Can pumping iron banish belly fat in women?

Epidemiologist Kathryn Schmitz

Epidemiologist Kathryn Schmitz says doing aerobic exercise every day is great, but for the rest of us lifting weights just twice a week also yields impressive results.

Photo credit: Candace di Carlo

Kathryn Schmitz is a realist. She knows that for many women the current federal exercise guidelines, which call for 30 to 60 minutes of physical activity at least five days a week, seem like a joke. A bad joke.

Schmitz, an assistant professor of epidemiology in the School of Medicine, is hardly a slouch. A former dancer, Schmitz has spent her academic career studying the connection between physical activity and disease.

As a busy mother of two boys under the age of 10, though, she can relate to women who find it challenging to fit exercise into their daily routine. That’s one of the reasons she decided to find out if doing just 30 minutes of weight training twice a week could have an effect on the slow, steady abdominal weight gain many women experience from their 20s through their 40s.

For her study, Schmitz divided in two a group of 164 overweight and obese women aged 24 to 44. One group was given a two-year membership at the YMCA and four months of supervised strength training classes. After the initial training period the women were instructed to continue twice weekly sessions on their own, with booster classes four times a year.

Women in the other group—the control group—were given brochures recommending 30 minutes to an hour of exercise most days of the week.

To determine the effect of the exercise on intra abdominal fat—the fat that wraps around the internal organs and is closely associated with heart disease and diabetes—Schmitz had CT scans taken of the women’s abdomens at the point in the back between the second and third lumbar vertebrae. Over the two years the women in the control group who had been encouraged to take daily exercise saw a 21 percent increase in intra abdominal fat. For the weight lifting group, the increase was only 7 percent.

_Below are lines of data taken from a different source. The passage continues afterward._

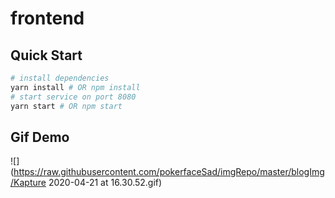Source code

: # frontend

## Quick Start

```bash
# install dependencies
yarn install # OR npm install
# start service on port 8080
yarn start # OR npm start
```

## Gif Demo

![](https://raw.githubusercontent.com/pokerfaceSad/imgRepo/master/blogImg/Kapture 2020-04-21 at 16.30.52.gif)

“I was surprised by the magnitude of the results,” says Schmitz, who notes that by using accelerometers and motion detectors she was able to ascertain that the control group did not change its level of physical activity during the study period. In other words, the advice in the brochures fell on deaf ears. The strength trainers, by contrast, kept to their twice-a-week schedule faithfully.

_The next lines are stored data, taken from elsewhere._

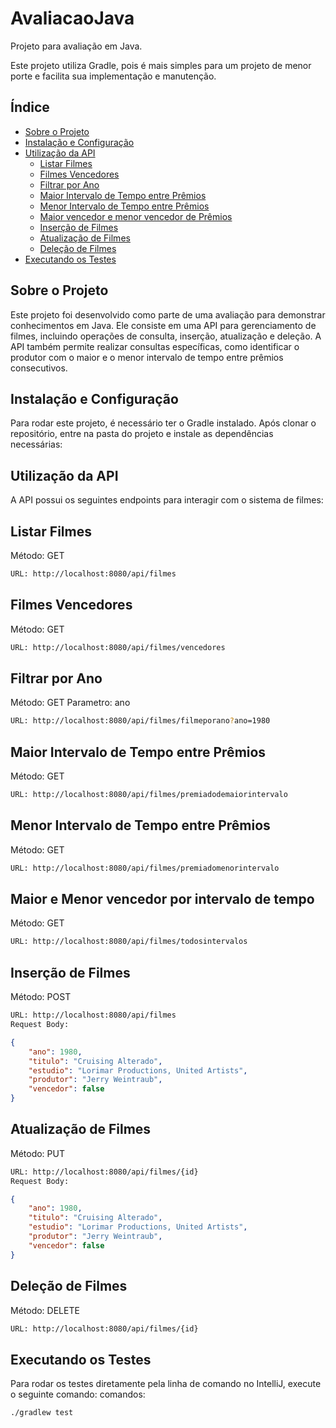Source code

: # AvaliacaoJava

Projeto para avaliação em Java.

Este projeto utiliza Gradle, pois é mais simples para um projeto de menor porte e facilita sua implementação e manutenção.

## Índice
- [Sobre o Projeto](#sobre-o-projeto)
- [Instalação e Configuração](#instalação-e-configuração)
- [Utilização da API](#utilização-da-api)
  - [Listar Filmes](#listar-filmes)
  - [Filmes Vencedores](#filmes-vencedores)
  - [Filtrar por Ano](#filtrar-por-ano)
  - [Maior Intervalo de Tempo entre Prêmios](#maior-intervalo-de-tempo-entre-prêmios)
  - [Menor Intervalo de Tempo entre Prêmios](#menor-intervalo-de-tempo-entre-prêmios)
  - [Maior vencedor e menor vencedor de Prêmios](#maior-e-menor-vencedor-por-intervalo-de-tempo)
  - [Inserção de Filmes](#inserção-de-filmes)
  - [Atualização de Filmes](#atualização-de-filmes)
  - [Deleção de Filmes](#deleção-de-filmes)
- [Executando os Testes](#executando-os-testes)

## Sobre o Projeto
Este projeto foi desenvolvido como parte de uma avaliação para demonstrar conhecimentos em Java. Ele consiste em uma API para gerenciamento de filmes, incluindo operações de consulta, inserção, atualização e deleção. A API também permite realizar consultas específicas, como identificar o produtor com o maior e o menor intervalo de tempo entre prêmios consecutivos.

## Instalação e Configuração
Para rodar este projeto, é necessário ter o Gradle instalado. Após clonar o repositório, entre na pasta do projeto e instale as dependências necessárias:

## Utilização da API
A API possui os seguintes endpoints para interagir com o sistema de filmes:

## Listar Filmes
Método: GET
```bash
URL: http://localhost:8080/api/filmes
```

## Filmes Vencedores
Método: GET
```bash
URL: http://localhost:8080/api/filmes/vencedores
```

## Filtrar por Ano
Método: GET
Parametro: ano
```bash
URL: http://localhost:8080/api/filmes/filmeporano?ano=1980
```

## Maior Intervalo de Tempo entre Prêmios
Método: GET
```bash
URL: http://localhost:8080/api/filmes/premiadodemaiorintervalo
```

## Menor Intervalo de Tempo entre Prêmios
Método: GET
```bash
URL: http://localhost:8080/api/filmes/premiadomenorintervalo
```

## Maior e Menor vencedor por intervalo de tempo
Método: GET
```bash
URL: http://localhost:8080/api/filmes/todosintervalos
```

## Inserção de Filmes
Método: POST
```bash
URL: http://localhost:8080/api/filmes
Request Body:
```
```json
{
    "ano": 1980,
    "titulo": "Cruising Alterado",
    "estudio": "Lorimar Productions, United Artists",
    "produtor": "Jerry Weintraub",
    "vencedor": false
}
```

## Atualização de Filmes
Método: PUT
```bash
URL: http://localhost:8080/api/filmes/{id}
Request Body:
```
```json
{
    "ano": 1980,
    "titulo": "Cruising Alterado",
    "estudio": "Lorimar Productions, United Artists",
    "produtor": "Jerry Weintraub",
    "vencedor": false
}
```

## Deleção de Filmes
Método: DELETE
```bash
URL: http://localhost:8080/api/filmes/{id}
```

## Executando os Testes
Para rodar os testes diretamente pela linha de comando no IntelliJ, execute o seguinte comando:
comandos:
```bash
./gradlew test
```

Schmitz is quick to point out, “We’re not saying you shouldn’t be doing aerobic exercise.” In fact, studies have shown that aerobic exercise reduces intra-abdominal fat. “From the public health perspective, I’m interested in what’s really feasible,” she says, “and I know for myself, with two children and being an academic, twice a week going to the gym is something I can handle.”

The idea of the “tolerable dose” intrigues her, and she draws an analogy to the strategy adopted by drug companies. “When they test the efficacy of a drug, one of the things that’s important is if it’s tolerable at the recommended course of treatment. Is it something the patient will do? There was a time when antidepressants had to be taken multiple times a day. If you’re going to market something it has to be behaviorally feasible. We demand this of our drugs. If a drug is much better but you have to take it three times a day it won’t sell as much.”

The recommended 30 to 60 minutes of activity daily, she says, “is not a tolerable dose,” and because of that less than 25 percent of us are doing it.

Two weekly sessions at the gym may be more doable, but Schmitz concedes that when she explains her study to people she still finds it a tough sell in terms of a public health message. “I can just see the infomercial,” she says. “Follow this program and you can stay exactly where you are! Most people when you talk about weight control want the end result to be that they look like Halle Berry or Heather Locklear.” The truth is, she says, American women gain one to two pounds a year from their mid-20s on. “That’s a significant weight gain, and a significant risk,” says Schmitz, and to prevent that increase, even if you’re not actually losing weight, can make a big difference healthwise.

Schmitz says it’s about modifying your expectations to fit reality as you enter middle age. “My goal at this point is to weigh at 50 what I weighed at 40.”